Could you copy each line of the listing below that has the word "番目のビットフィールドを探索して"?

Available data Block Start

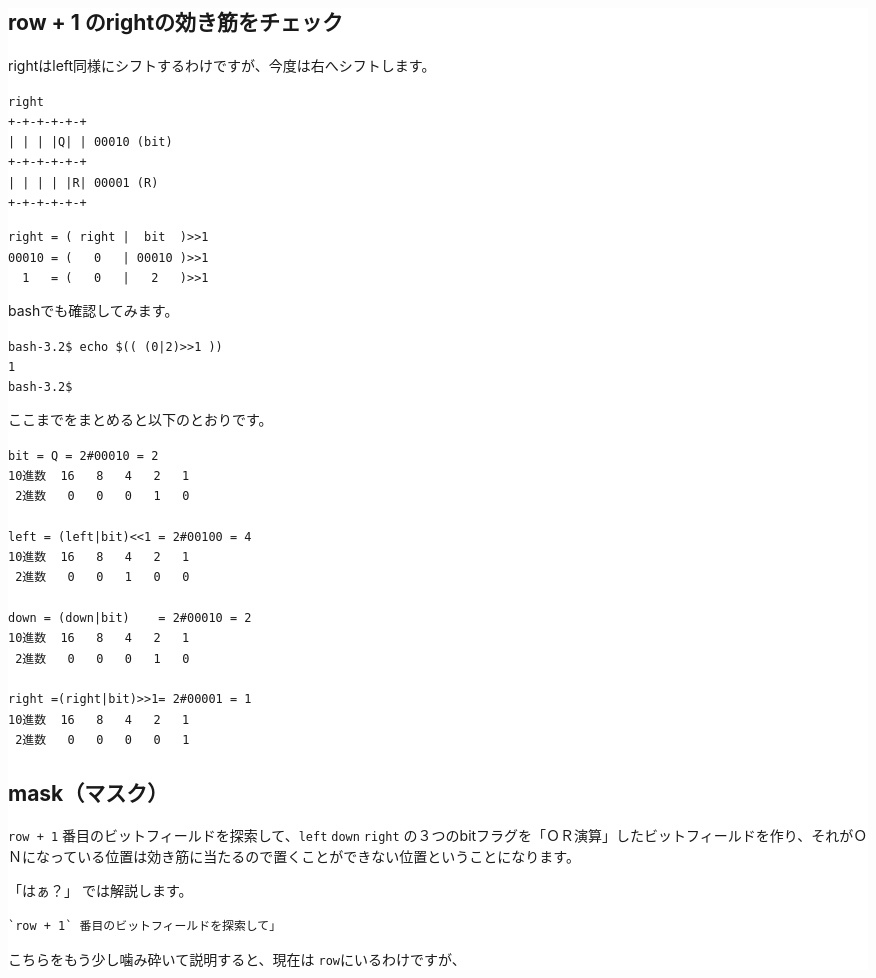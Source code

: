 
## row + 1 のrightの効き筋をチェック
rightはleft同様にシフトするわけですが、今度は右へシフトします。

```
right
+-+-+-+-+-+
| | | |Q| | 00010 (bit)
+-+-+-+-+-+
| | | | |R| 00001 (R)
+-+-+-+-+-+
```

```
right = ( right |  bit  )>>1
00010 = (   0   | 00010 )>>1
  1   = (   0   |   2   )>>1
```

bashでも確認してみます。
```
bash-3.2$ echo $(( (0|2)>>1 ))
1
bash-3.2$
```

ここまでをまとめると以下のとおりです。
```
bit = Q = 2#00010 = 2
10進数  16   8   4   2   1
 2進数   0   0   0   1   0

left = (left|bit)<<1 = 2#00100 = 4
10進数  16   8   4   2   1
 2進数   0   0   1   0   0

down = (down|bit)    = 2#00010 = 2
10進数  16   8   4   2   1
 2進数   0   0   0   1   0

right =(right|bit)>>1= 2#00001 = 1
10進数  16   8   4   2   1
 2進数   0   0   0   0   1
```


## mask（マスク）
`row + 1` 番目のビットフィールドを探索して、`left` `down` `right` の３つのbitフラグを「ＯＲ演算」したビットフィールドを作り、それがＯＮになっている位置は効き筋に当たるので置くことができない位置ということになります。

「はぁ？」
では解説します。

```
`row + 1` 番目のビットフィールドを探索して」
```
こちらをもう少し噛み砕いて説明すると、現在は `row`にいるわけですが、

Available data Block End

§ **Result of the exercise**:
`row + 1` 番目のビットフィールドを探索して、`left` `down` `right` の３つのbitフラグを「ＯＲ演算」したビットフィールドを作り、それがＯＮになっている位置は効き筋に当たるので置くことができない位置ということになります。
`row + 1` 番目のビットフィールドを探索して」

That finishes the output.